PROBLEM STATEMENT
What you print should match the entries exactly, only without the pictures.
--- START ---
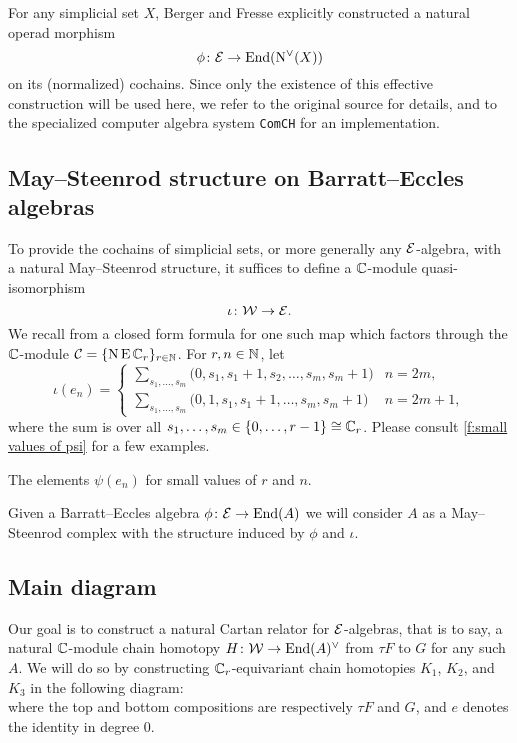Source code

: For any simplicial set $X$, Berger and Fresse explicitly constructed a natural operad morphism
\[
\phi \colon \mathcal{E} \to \mathrm{End}(\operatorname{N^{\vee}}(X))
\]
on its (normalized) cochains.
Since only the existence of this effective construction will be used here, we refer to the original source for details, and to the specialized computer algebra system \texttt{ComCH} for an implementation.

\subsection{May--Steenrod structure on Barratt--Eccles algebras}

To provide the cochains of simplicial sets, or more generally any $\mathcal{E}$-algebra, with a natural May--Steenrod structure, it suffices to define a $\mathbb{C}$-module quasi-isomorphism
\[
\iota \colon \mathcal{W} \to \mathcal{E}.
\]
We recall from \cite{medina2021may_st} a closed form formula for one such map which factors through the $\mathbb{C}$-module $\mathcal{C} = \{\operatorname{N}\operatorname{E}\mathbb{C}_r\}_{r\in\mathbb{N}}$.
For $r,n\in\mathbb{N}$, let
\begin{equation*}
	\iota(e_{n}) =
	\begin{cases}
		\displaystyle{\sum_{s_1, \dots, s_m}} \big(0, {s_1}, {s_1+1}, {s_2}, \dots, {s_{m}}, {s_{m}+1} \big) & n = 2m, \\
		\displaystyle{\sum_{s_1, \dots, s_m}} \big(0, 1, {s_1}, {s_1+1}, \dots, {s_{m}}, {s_{m}+1} \big) & n = 2m+1,
	\end{cases}
\end{equation*}
where the sum is over all $s_1, \dots, s_m \in \{0, \dots, r-1\} \cong \mathbb{C}_r$.
Please consult \cref{f:small values of psi} for a few examples.

\begin{table}
	\centering
	
	\caption{The elements $\psi(e_n)$ for small values of $r$ and $n$.}
	\label{f:small values of psi}
\end{table}

Given a Barratt--Eccles algebra $\phi \colon \mathcal{E} \to \mathrm{End}(A)$ we will consider $A$ as a May--Steenrod complex with the structure induced by $\phi$ and $\iota$.

\subsection{Main diagram}

Our goal is to construct a natural Cartan relator for $\mathcal{E}$-algebras, that is to say, a natural $\mathbb{C}$-module chain homotopy $H \colon \mathcal{W} \to \mathrm{End}(A)^\vee$ from $\tau F$ to $G$ for any such $A$.
We will do so by constructing $\mathbb{C}_r$-equivariant chain homotopies $K_1$, $K_2$, and $K_3$ in the following diagram:
\begin{equation}\label{d:big diagram}
	
\end{equation}
where the top and bottom compositions are respectively $\tau F$ and $G$, and $e$ denotes the identity in degree $0$.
--- END ---
ANSWER
Source code

: For any simplicial set $X$, Berger and Fresse explicitly constructed a natural operad morphism
\[
\phi \colon \mathcal{E} \to \mathrm{End}(\operatorname{N^{\vee}}(X))
\]
on its (normalized) cochains.
Since only the existence of this effective construction will be used here, we refer to the original source for details, and to the specialized computer algebra system \texttt{ComCH} for an implementation.

\subsection{May--Steenrod structure on Barratt--Eccles algebras}

To provide the cochains of simplicial sets, or more generally any $\mathcal{E}$-algebra, with a natural May--Steenrod structure, it suffices to define a $\mathbb{C}$-module quasi-isomorphism
\[
\iota \colon \mathcal{W} \to \mathcal{E}.
\]
We recall from \cite{medina2021may_st} a closed form formula for one such map which factors through the $\mathbb{C}$-module $\mathcal{C} = \{\operatorname{N}\operatorname{E}\mathbb{C}_r\}_{r\in\mathbb{N}}$.
For $r,n\in\mathbb{N}$, let
\begin{equation*}
	\iota(e_{n}) =
	\begin{cases}
		\displaystyle{\sum_{s_1, \dots, s_m}} \big(0, {s_1}, {s_1+1}, {s_2}, \dots, {s_{m}}, {s_{m}+1} \big) & n = 2m, \\
		\displaystyle{\sum_{s_1, \dots, s_m}} \big(0, 1, {s_1}, {s_1+1}, \dots, {s_{m}}, {s_{m}+1} \big) & n = 2m+1,
	\end{cases}
\end{equation*}
where the sum is over all $s_1, \dots, s_m \in \{0, \dots, r-1\} \cong \mathbb{C}_r$.
Please consult \cref{f:small values of psi} for a few examples.

\begin{table}
	\centering
	
	\caption{The elements $\psi(e_n)$ for small values of $r$ and $n$.}
	\label{f:small values of psi}
\end{table}

Given a Barratt--Eccles algebra $\phi \colon \mathcal{E} \to \mathrm{End}(A)$ we will consider $A$ as a May--Steenrod complex with the structure induced by $\phi$ and $\iota$.

\subsection{Main diagram}

Our goal is to construct a natural Cartan relator for $\mathcal{E}$-algebras, that is to say, a natural $\mathbb{C}$-module chain homotopy $H \colon \mathcal{W} \to \mathrm{End}(A)^\vee$ from $\tau F$ to $G$ for any such $A$.
We will do so by constructing $\mathbb{C}_r$-equivariant chain homotopies $K_1$, $K_2$, and $K_3$ in the following diagram:
\begin{equation}\label{d:big diagram}
	
\end{equation}
where the top and bottom compositions are respectively $\tau F$ and $G$, and $e$ denotes the identity in degree $0$.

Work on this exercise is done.